Users who delete a group chat can rejoin it later if one of the remaining participants adds them to the chat. The rejoin happens automatically in 1:1 chats if the other person sends a message (essentially, this action starts a new chat). In all cases, when someone rejoins a chat, they do not regain access to previous messages, and they can only see messages posted after they rejoined the chat. There’s no way to restore access to the chats posted prior to the user deleting their access to the chat.

Administrator Controls

The AllowUserDeleteChat setting in the Teams messaging policy controls if users see the Delete Chat option in the menu. By default, the setting is True, meaning that users can delete chats.

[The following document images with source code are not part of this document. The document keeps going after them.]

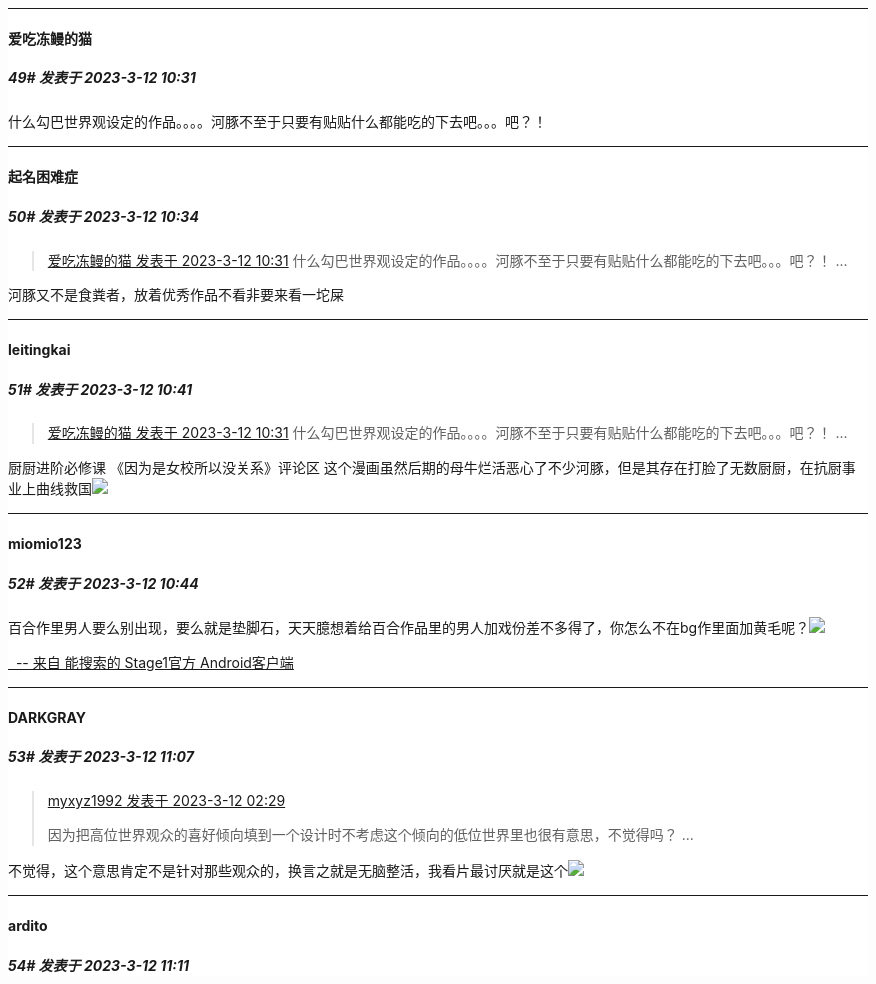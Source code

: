 *****

####  爱吃冻鳗的猫  
##### 49#       发表于 2023-3-12 10:31

什么勾巴世界观设定的作品。。。。河豚不至于只要有贴贴什么都能吃的下去吧。。。吧？！

*****

####  起名困难症  
##### 50#       发表于 2023-3-12 10:34

<blockquote><a href="httphttps://bbs.saraba1st.com/2b/forum.php?mod=redirect&amp;goto=findpost&amp;pid=60055749&amp;ptid=2123646" target="_blank">爱吃冻鳗的猫 发表于 2023-3-12 10:31</a>
什么勾巴世界观设定的作品。。。。河豚不至于只要有贴贴什么都能吃的下去吧。。。吧？！ ...</blockquote>
河豚又不是食粪者，放着优秀作品不看非要来看一坨屎

*****

####  leitingkai  
##### 51#       发表于 2023-3-12 10:41

<blockquote><a href="httphttps://bbs.saraba1st.com/2b/forum.php?mod=redirect&amp;goto=findpost&amp;pid=60055749&amp;ptid=2123646" target="_blank">爱吃冻鳗的猫 发表于 2023-3-12 10:31</a>
什么勾巴世界观设定的作品。。。。河豚不至于只要有贴贴什么都能吃的下去吧。。。吧？！ ...</blockquote>
厨厨进阶必修课
《因为是女校所以没关系》评论区
这个漫画虽然后期的母牛烂活恶心了不少河豚，但是其存在打脸了无数厨厨，在抗厨事业上曲线救国<img src="https://static.saraba1st.com/image/smiley/face2017/076.png" referrerpolicy="no-referrer">

*****

####  miomio123  
##### 52#       发表于 2023-3-12 10:44

百合作里男人要么别出现，要么就是垫脚石，天天臆想着给百合作品里的男人加戏份差不多得了，你怎么不在bg作里面加黄毛呢？<img src="https://static.saraba1st.com/image/smiley/face2017/033.png" referrerpolicy="no-referrer">

[  -- 来自 能搜索的 Stage1官方 Android客户端](https://www.coolapk.com/apk/140634)

*****

####  DARKGRAY  
##### 53#       发表于 2023-3-12 11:07

<blockquote><a href="httphttps://bbs.saraba1st.com/2b/forum.php?mod=redirect&amp;goto=findpost&amp;pid=60054405&amp;ptid=2123646" target="_blank">myxyz1992 发表于 2023-3-12 02:29</a>

因为把高位世界观众的喜好倾向填到一个设计时不考虑这个倾向的低位世界里也很有意思，不觉得吗？ ...</blockquote>
不觉得，这个意思肯定不是针对那些观众的，换言之就是无脑整活，我看片最讨厌就是这个<img src="https://static.saraba1st.com/image/smiley/face2017/067.png" referrerpolicy="no-referrer">

*****

####  ardito  
##### 54#       发表于 2023-3-12 11:11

The setting is updatable through the Teams admin center or PowerShell. In this example, we list all messaging policies to review the setting:

Get-CsTeamsMessagingPolicy | Format-Table Identity, AllowUserDeleteChat

Identity                                    AllowUserDeleteChat
--------                                    -------------------
Global                                                     True
Tag:Advanced                                               True
Tag:Advanced Users                                         True
Tag:Restricted - No Chat                                   True

The set of policies contains a messaging policy that doesn’t allow access to the chat app. It makes sense to disable the delete chat option for the policy, which we do as follows:

Set-CsTeamsMessagingPolicy -Identity "Restricted - No Chat" -AllowUserDeleteChat $False

Many Ways to Control Chats

The Teams Delete chat option joins the other ways available to users to control their participation in chats. They can continue as normal, mute notifications, or hide, leave, or delete the chat. The subtle differences between each option might pass some people by. Some coaching might be necessary to help users understand how best to manage chats and chat lists.